_REQUIRED WORK:_
Below are records; how many of their lines contain "muuttujat"? Answer with only the number.
********
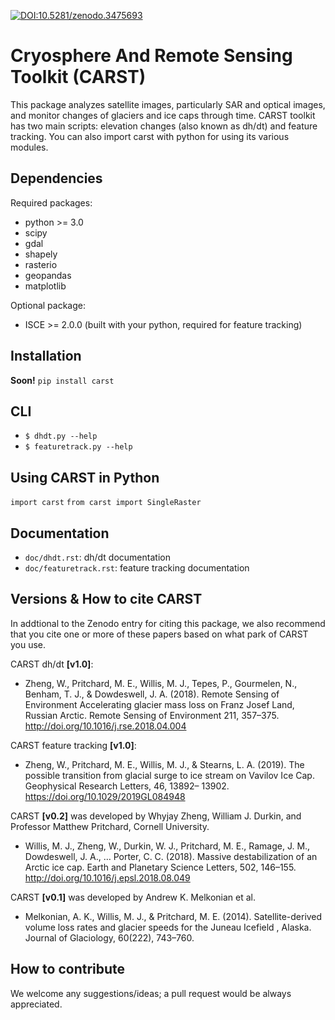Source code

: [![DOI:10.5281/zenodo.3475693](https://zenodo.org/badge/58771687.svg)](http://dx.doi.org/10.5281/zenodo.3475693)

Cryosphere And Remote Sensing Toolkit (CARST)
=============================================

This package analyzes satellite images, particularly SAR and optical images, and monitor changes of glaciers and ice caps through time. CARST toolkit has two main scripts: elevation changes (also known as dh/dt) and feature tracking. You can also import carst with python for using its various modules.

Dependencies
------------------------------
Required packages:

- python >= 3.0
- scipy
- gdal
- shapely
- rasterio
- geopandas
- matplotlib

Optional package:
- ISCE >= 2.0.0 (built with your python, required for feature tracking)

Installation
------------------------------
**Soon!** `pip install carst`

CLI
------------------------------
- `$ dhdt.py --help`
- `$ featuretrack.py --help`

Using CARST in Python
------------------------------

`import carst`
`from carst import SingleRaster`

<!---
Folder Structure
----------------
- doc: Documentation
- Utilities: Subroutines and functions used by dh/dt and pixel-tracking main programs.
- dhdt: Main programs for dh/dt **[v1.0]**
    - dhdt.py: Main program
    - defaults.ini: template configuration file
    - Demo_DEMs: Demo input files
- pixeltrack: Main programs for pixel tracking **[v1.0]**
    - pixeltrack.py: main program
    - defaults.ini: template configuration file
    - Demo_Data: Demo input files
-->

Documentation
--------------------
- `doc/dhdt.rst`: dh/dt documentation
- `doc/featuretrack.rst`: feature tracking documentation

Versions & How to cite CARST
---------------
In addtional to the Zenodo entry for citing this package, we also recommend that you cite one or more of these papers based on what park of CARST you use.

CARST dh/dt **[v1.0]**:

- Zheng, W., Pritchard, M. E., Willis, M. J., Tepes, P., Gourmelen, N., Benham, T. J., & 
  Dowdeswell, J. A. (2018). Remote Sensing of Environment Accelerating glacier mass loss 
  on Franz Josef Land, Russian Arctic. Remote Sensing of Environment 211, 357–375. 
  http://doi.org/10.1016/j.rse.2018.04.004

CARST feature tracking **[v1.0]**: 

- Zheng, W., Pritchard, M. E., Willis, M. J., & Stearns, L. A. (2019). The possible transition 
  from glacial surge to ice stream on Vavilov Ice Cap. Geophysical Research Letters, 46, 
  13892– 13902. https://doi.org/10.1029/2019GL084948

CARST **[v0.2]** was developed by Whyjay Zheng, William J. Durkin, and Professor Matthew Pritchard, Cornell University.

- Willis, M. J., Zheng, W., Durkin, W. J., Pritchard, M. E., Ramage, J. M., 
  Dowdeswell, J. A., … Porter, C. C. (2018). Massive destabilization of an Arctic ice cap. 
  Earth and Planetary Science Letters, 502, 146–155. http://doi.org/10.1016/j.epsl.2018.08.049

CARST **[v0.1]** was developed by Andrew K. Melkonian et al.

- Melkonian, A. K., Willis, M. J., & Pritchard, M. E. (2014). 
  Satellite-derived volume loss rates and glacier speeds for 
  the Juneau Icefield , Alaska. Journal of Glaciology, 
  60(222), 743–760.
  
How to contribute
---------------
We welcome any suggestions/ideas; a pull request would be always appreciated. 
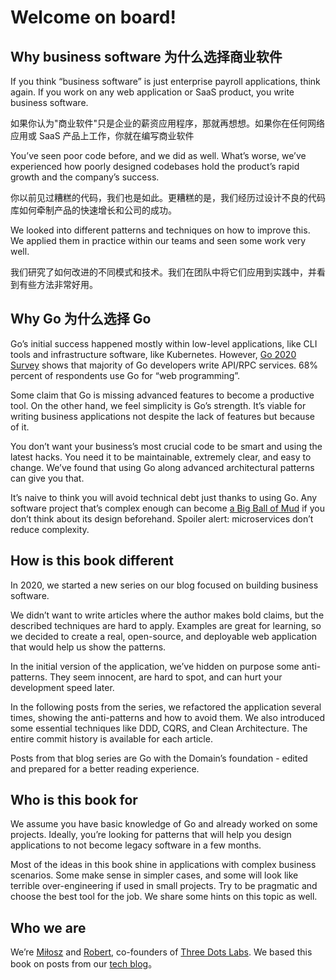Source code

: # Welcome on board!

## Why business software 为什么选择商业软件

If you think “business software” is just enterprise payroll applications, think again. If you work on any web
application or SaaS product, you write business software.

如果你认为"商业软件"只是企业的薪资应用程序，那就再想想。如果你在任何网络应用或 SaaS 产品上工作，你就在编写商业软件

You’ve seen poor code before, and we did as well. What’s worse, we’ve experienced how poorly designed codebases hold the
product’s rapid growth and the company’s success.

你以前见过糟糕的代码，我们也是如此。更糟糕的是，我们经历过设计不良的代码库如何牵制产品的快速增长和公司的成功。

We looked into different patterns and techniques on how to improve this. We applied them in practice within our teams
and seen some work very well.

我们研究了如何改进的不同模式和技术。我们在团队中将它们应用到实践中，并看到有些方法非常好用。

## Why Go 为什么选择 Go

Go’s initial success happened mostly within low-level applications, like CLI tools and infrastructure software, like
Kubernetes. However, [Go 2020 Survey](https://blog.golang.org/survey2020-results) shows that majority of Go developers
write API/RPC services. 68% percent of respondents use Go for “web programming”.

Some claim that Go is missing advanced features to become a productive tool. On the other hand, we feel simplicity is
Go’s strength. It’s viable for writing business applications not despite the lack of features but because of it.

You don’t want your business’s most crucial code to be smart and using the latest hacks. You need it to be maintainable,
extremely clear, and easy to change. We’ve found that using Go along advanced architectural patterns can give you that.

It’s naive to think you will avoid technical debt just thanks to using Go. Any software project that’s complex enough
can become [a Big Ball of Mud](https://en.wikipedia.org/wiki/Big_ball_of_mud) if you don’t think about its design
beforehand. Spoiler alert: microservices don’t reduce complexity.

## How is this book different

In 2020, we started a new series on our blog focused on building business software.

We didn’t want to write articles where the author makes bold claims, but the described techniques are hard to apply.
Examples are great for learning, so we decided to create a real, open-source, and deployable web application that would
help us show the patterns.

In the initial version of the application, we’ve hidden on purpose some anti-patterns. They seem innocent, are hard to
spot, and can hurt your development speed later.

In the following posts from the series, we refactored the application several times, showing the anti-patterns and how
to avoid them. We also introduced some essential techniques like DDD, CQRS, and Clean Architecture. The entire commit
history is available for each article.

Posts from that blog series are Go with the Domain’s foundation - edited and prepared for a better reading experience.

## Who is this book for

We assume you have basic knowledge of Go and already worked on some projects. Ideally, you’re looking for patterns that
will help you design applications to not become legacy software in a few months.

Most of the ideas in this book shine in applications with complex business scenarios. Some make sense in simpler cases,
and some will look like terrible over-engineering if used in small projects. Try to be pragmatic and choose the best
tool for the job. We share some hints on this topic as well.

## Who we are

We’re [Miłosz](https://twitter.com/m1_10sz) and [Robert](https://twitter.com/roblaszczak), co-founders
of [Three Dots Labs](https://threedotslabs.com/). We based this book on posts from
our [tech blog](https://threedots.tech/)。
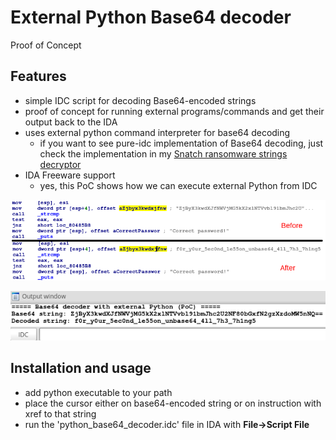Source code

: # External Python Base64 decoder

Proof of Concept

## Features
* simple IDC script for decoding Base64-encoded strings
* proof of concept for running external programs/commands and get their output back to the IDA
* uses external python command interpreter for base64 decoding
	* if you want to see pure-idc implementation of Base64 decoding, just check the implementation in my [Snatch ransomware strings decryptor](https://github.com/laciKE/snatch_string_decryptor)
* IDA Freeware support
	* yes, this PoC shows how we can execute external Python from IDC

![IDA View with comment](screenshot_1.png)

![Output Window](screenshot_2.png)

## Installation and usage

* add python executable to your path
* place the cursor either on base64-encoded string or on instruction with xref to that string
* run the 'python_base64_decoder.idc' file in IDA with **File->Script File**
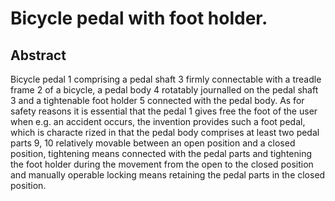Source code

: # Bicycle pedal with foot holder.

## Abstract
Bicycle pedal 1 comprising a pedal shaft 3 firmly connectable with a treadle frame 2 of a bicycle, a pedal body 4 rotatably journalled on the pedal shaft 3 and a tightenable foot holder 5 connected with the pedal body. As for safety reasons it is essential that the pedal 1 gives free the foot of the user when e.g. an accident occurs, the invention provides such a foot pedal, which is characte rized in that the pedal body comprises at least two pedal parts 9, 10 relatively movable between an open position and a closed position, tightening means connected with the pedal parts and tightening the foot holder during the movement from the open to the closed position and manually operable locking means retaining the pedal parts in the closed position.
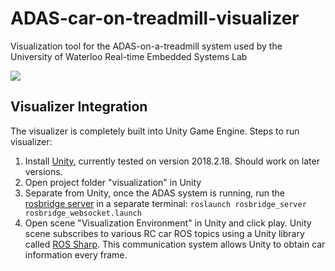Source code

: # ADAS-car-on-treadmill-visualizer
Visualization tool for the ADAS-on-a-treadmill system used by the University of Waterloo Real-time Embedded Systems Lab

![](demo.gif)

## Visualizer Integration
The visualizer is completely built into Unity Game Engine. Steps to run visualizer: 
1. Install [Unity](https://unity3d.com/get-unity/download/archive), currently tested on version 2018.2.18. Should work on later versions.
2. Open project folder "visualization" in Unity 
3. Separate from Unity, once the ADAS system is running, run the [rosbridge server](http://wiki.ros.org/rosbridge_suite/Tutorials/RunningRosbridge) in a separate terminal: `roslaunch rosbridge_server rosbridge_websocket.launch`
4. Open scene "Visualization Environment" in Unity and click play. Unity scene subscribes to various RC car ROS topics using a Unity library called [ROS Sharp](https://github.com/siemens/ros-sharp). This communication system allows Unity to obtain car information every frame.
********
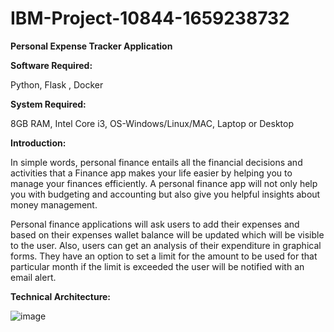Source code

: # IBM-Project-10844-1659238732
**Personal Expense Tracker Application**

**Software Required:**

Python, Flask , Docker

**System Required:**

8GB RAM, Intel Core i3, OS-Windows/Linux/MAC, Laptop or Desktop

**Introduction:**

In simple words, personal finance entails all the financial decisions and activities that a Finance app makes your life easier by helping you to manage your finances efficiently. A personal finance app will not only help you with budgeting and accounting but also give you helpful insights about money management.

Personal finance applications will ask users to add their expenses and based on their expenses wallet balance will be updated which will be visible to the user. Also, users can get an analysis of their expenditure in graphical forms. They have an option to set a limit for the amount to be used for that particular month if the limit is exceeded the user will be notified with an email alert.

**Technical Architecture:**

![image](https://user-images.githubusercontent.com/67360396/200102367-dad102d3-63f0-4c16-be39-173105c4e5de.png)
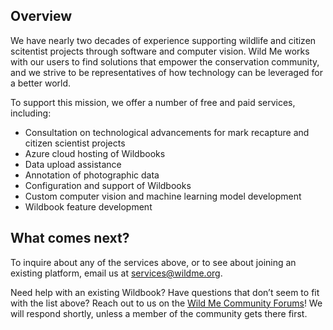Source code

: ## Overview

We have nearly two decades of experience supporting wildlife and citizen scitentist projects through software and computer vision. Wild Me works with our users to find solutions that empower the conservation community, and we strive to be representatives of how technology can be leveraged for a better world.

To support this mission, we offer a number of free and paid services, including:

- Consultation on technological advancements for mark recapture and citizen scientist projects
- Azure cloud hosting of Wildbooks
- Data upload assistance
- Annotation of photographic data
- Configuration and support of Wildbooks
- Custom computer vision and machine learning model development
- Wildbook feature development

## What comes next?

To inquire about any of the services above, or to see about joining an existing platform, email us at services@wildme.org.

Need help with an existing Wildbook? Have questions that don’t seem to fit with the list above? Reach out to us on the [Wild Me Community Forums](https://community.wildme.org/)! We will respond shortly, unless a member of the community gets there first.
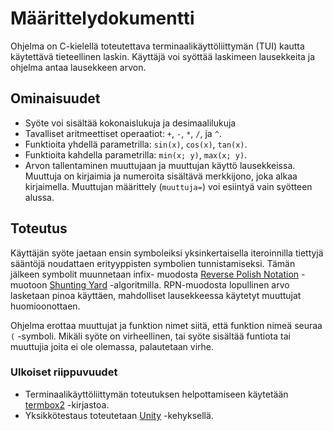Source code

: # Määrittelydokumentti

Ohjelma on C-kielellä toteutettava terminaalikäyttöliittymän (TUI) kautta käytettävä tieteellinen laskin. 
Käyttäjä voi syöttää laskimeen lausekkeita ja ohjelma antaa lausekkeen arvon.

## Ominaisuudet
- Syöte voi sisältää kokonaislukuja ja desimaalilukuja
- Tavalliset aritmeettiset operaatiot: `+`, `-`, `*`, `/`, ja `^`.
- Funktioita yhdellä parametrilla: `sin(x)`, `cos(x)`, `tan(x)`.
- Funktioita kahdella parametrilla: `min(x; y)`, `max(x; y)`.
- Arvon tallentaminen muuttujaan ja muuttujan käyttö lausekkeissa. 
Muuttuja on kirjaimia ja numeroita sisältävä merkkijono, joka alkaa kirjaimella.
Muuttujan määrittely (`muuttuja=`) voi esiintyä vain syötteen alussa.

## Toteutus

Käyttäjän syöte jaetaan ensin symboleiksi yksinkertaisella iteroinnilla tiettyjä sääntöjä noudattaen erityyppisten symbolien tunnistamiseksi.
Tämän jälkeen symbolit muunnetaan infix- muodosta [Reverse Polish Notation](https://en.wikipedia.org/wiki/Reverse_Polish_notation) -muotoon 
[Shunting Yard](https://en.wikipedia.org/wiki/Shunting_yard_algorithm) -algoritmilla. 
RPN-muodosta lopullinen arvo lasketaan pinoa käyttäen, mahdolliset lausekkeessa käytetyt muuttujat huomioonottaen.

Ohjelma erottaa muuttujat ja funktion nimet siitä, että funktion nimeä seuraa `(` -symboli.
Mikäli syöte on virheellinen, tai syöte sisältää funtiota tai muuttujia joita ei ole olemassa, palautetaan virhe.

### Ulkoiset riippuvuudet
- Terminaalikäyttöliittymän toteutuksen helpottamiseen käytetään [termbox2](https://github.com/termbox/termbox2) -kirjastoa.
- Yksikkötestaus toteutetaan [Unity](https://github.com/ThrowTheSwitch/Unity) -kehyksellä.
********
_RESPONSE BOX:_
2